▸ Requirement:
If a record holds a picture, leave the picture out, but write out everything else exactly.

--- START ---

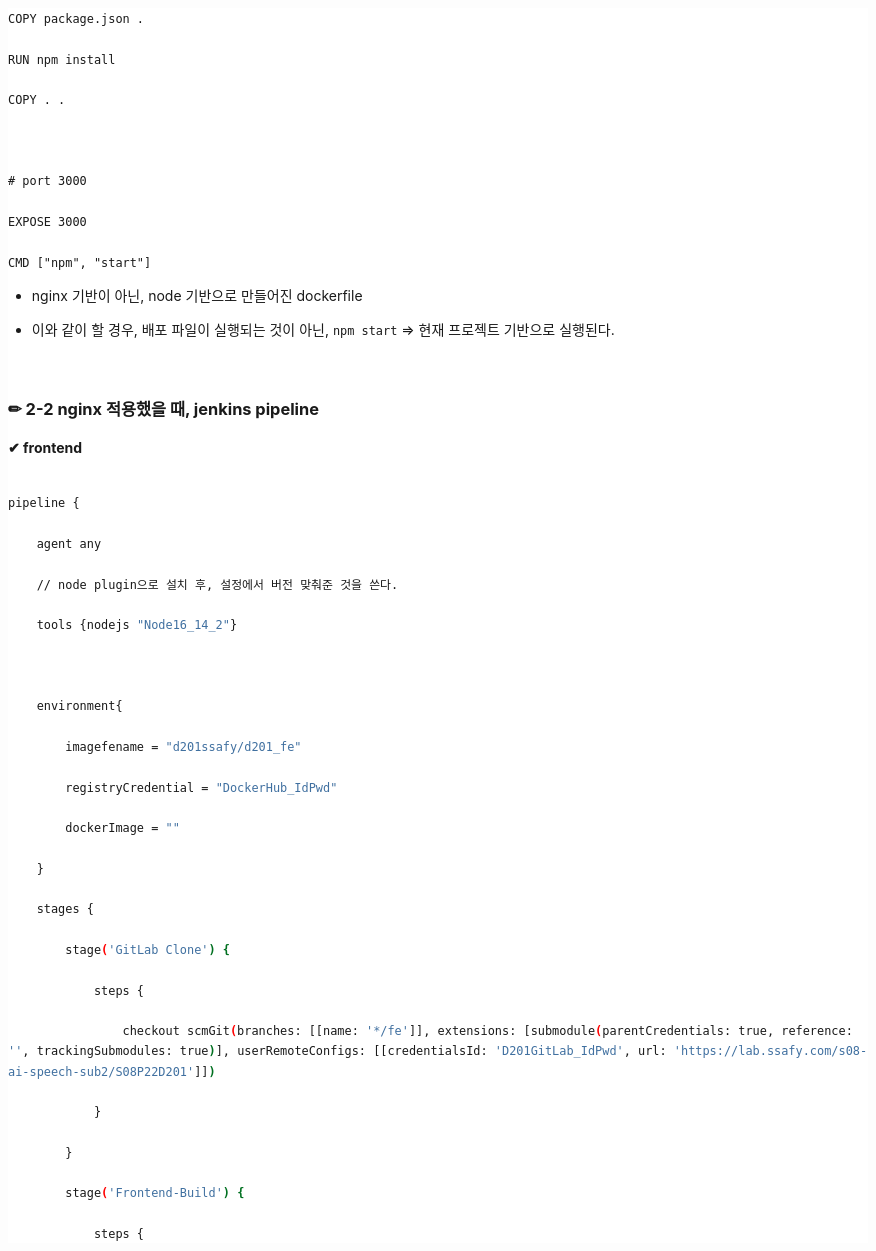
 ```docker
COPY package.json .

RUN npm install

COPY . .

  

# port 3000

EXPOSE 3000

CMD ["npm", "start"]

```

- nginx 기반이 아닌, node 기반으로 만들어진 dockerfile

- 이와 같이 할 경우, 배포 파일이 실행되는 것이 아닌, `npm start` ⇒ 현재 프로젝트 기반으로 실행된다.


&nbsp;

### ✏ **2-2 nginx 적용했을 때, jenkins pipeline**

**✔ frontend**

```bash

pipeline {

    agent any

    // node plugin으로 설치 후, 설정에서 버전 맞춰준 것을 쓴다.

    tools {nodejs "Node16_14_2"}

  

    environment{

        imagefename = "d201ssafy/d201_fe"

        registryCredential = "DockerHub_IdPwd"

        dockerImage = ""

    }

    stages {

        stage('GitLab Clone') {

            steps {

                checkout scmGit(branches: [[name: '*/fe']], extensions: [submodule(parentCredentials: true, reference: '', trackingSubmodules: true)], userRemoteConfigs: [[credentialsId: 'D201GitLab_IdPwd', url: 'https://lab.ssafy.com/s08-ai-speech-sub2/S08P22D201']])

            }

        }

        stage('Frontend-Build') {

            steps {
```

--- END ---

▸ Answer space:
 ```docker
COPY package.json .

RUN npm install

COPY . .

  

# port 3000

EXPOSE 3000

CMD ["npm", "start"]

```

- nginx 기반이 아닌, node 기반으로 만들어진 dockerfile

- 이와 같이 할 경우, 배포 파일이 실행되는 것이 아닌, `npm start` ⇒ 현재 프로젝트 기반으로 실행된다.


&nbsp;

### ✏ **2-2 nginx 적용했을 때, jenkins pipeline**

**✔ frontend**

```bash

pipeline {

    agent any

    // node plugin으로 설치 후, 설정에서 버전 맞춰준 것을 쓴다.

    tools {nodejs "Node16_14_2"}

  

    environment{

        imagefename = "d201ssafy/d201_fe"

        registryCredential = "DockerHub_IdPwd"

        dockerImage = ""

    }

    stages {

        stage('GitLab Clone') {

            steps {

                checkout scmGit(branches: [[name: '*/fe']], extensions: [submodule(parentCredentials: true, reference: '', trackingSubmodules: true)], userRemoteConfigs: [[credentialsId: 'D201GitLab_IdPwd', url: 'https://lab.ssafy.com/s08-ai-speech-sub2/S08P22D201']])

            }

        }

        stage('Frontend-Build') {

            steps {
```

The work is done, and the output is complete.